To the sound professional that seeks a greater challenge than flying a rig, try making a whole business take off. That was the path that Carlson Audio Systems co-founders Mark Carlson and Jonathan Stoverud-Myers picked in 1987, when they looked around their home base in Washington State and realized there was a niche they could fill.

“We started our company with the idea of serving the 2,000-3,000 seat market on a very professional level,” Carlson says of his Seattle-based sound reinforcement venture.

“No one else was doing that – it was all really small clubs or much larger venues like arenas –we decided to focus on the mid-level.”

As the pair made the leap from freelance engineering to being responsible for an entire staff and inventory, their service-oriented angle coincided well with emerging market conditions. “The ‘80’s marked the first time you could buy a professional PA off the shelf,” says Stoverud-Myers. “Prior to that it was just Clair, Showco, MSI and the other big guys with secret boxes and components. Electro-Voice MT4’s and later the EAW KF850 helped to change what was acceptable.

“It’s more than just showing up with the gear, it’s also about finding out what people want, which often goes beyond what the band’s guy wants. So it’s more than providing boxes and cases, it’s the people that come behind that. Ours is a service industry, and anyone who doesn’t realize that is going to get left behind.”


McCauley line array, plus EAW 750 flown sidefills

Naturally, a central part of that equation is getting the most out of a system, which chief tech Allan Bagley accomplished when he tackled the crossover settings of the EAW KF750 system. “We looked at the curves built into the EAW crossover, then did the same thing with the BSS 366 processor and decided that one was more useable to us,” Bagley says. “We adjusted from there until we had something that sounded like it should.

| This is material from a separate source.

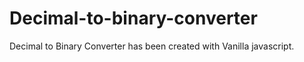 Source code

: # Decimal-to-binary-converter
Decimal to Binary Converter has been created with Vanilla javascript.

“It was more about spending time with personal listening than using analysis gear. We assembled larger and larger systems – four or eight boxes a side – and saw the settings didn’t necessarily sound right with a larger system three or four times that size. We had a lot of people who were very happy with it in a short period of time, including people out touring with 750 rigs that didn’t sound as good as ours did!”

Bagley’s toy chest is ever-growing, and his favorite new tool comes from XTA. “Their new digital compressor works really well,” he says. “It has a lot of features that previously combined several items to accomplish, such as sidechain EQ in the compressor/limiter. With the type of work we’re doing, we’re watching other people use our system, and the software helps me to retain some control. It also sounds very good.”

He’s also having a good time getting audio signals into his laptop with USBPre 1.5 mic pres made by Sound Devices. “It’s a great way to bypass the cheap, crummy soundcard chips built into a laptop,” Bagley notes.


Jonathan Stoverud-Myers

Carlson’s man in the streets has a secret weapon, which he revealed after relentless interrogation. “I’ve had good luck with the Shure EFR11 EQ,” he says. “That’s a computer-controlled parametric EQ and feedback suppressor, the latter of which does not seem to be easily fooled by musical tones. I’ve found that to be a problem with some other feedback suppression devices.”